Personal information
- Full name: Josephine Mathias
- Date of birth: 16 December 1999 (age 26)
- Place of birth: Kaduna, Nigeria
- Height: 1.63 m (5 ft 4 in)
- Position: Midfielder

Team information
- Current team: Bnot Netanya F.C

Senior career*
- Years: Team / Apps / (Gls)
- Nasarawa Amazons
- 2018: Trabzon İdmanocağı / 6 / (0)
- Rivers Angels
- Nasarawa Amazons

International career
- Nigeria

= Josephine Mathias =

Nigerian footballer

Josephine Mathias (born 16 December 1999) is a Nigerian women's football midfielder, who played in the Israeli Women's Football League for Bnot Netanya F.C. with jersey number 18.

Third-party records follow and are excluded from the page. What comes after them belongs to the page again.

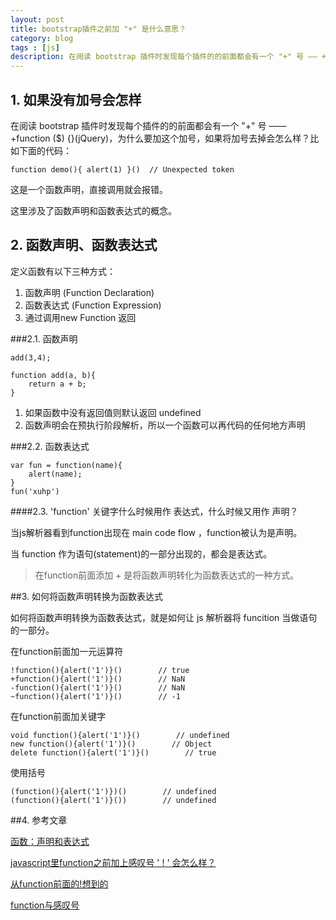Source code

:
 ```yaml
---
layout: post
title: bootstrap插件之前加 "+" 是什么意思？
category: blog
tags : [js]
description: 在阅读 bootstrap 插件时发现每个插件的的前面都会有一个 "+" 号 —— +function ($) {}(jQuery)， 那么这个加号有什么作用呢？如果没有加号会怎么样？是否有其他的写法？
---
```


## 1. 如果没有加号会怎样

在阅读 bootstrap 插件时发现每个插件的的前面都会有一个 "+" 号 —— +function ($) {}(jQuery)，为什么要加这个加号，如果将加号去掉会怎么样？比如下面的代码：

	function demo(){ alert(1) }()  // Unexpected token

这是一个函数声明，直接调用就会报错。

这里涉及了函数声明和函数表达式的概念。

## 2. 函数声明、函数表达式
 
定义函数有以下三种方式：

1. 函数声明     (Function Declaration)
2. 函数表达式   (Function Expression)
3. 通过调用new  Function 返回

###2.1. 函数声明
	
	add(3,4);

	function add(a, b){
		return a + b;
	}

1. 如果函数中没有返回值则默认返回 undefined
2. 函数声明会在预执行阶段解析，所以一个函数可以再代码的任何地方声明

###2.2. 函数表达式

	var fun = function(name){
		alert(name);
	}
	fun('xuhp')

####2.3. 'function' 关键字什么时候用作 表达式，什么时候又用作 声明？

当js解析器看到function出现在 main code flow ，function被认为是声明。

当 function 作为语句(statement)的一部分出现的，都会是表达式。

> 在function前面添加 + 是将函数声明转化为函数表达式的一种方式。

##3. 如何将函数声明转换为函数表达式

如何将函数声明转换为函数表达式，就是如何让 js 解析器将 funcition 当做语句的一部分。

在function前面加一元运算符

	!function(){alert('1')}()        // true
	+function(){alert('1')}()        // NaN
	-function(){alert('1')}()        // NaN
	~function(){alert('1')}()        // -1

在function前面加关键字

	void function(){alert('1')}()        // undefined  
	new function(){alert('1')}()        // Object  
	delete function(){alert('1')}()        // true  

使用括号

	(function(){alert('1')})()        // undefined
	(function(){alert('1')}())        // undefined

##4. 参考文章

[函数：声明和表达式](http://www.cnblogs.com/yuzhongwusan/archive/2012/01/30/2331693.html)

[javascript里function之前加上感叹号 ' ! ' 会怎么样？](http://segmentfault.com/q/1010000000117476)

[从function前面的!想到的](http://www.cnblogs.com/yichengbo/p/3794515.html)

[function与感叹号](http://swordair.com/function-and-exclamation-mark/)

Mathias played in her country for Nasarawa Amazons. By March 2018, she moved to Turkey and joined Trabzon İdmanocağı to play in the 2017-18 Turkish Women's First Football League. She capped six times in total, and left the team after they were relegated to the Women's Second League. Returned to Nigeria, she signed first with Rivers Angels, and transferred then to her former club to Nasarawa Amazons In 2025 she moved to Israeli .

She was a member of the Nigeria women's national football team at the 2020 CAF Women's Olympic Qualifying Tournament matches between August and October 2019.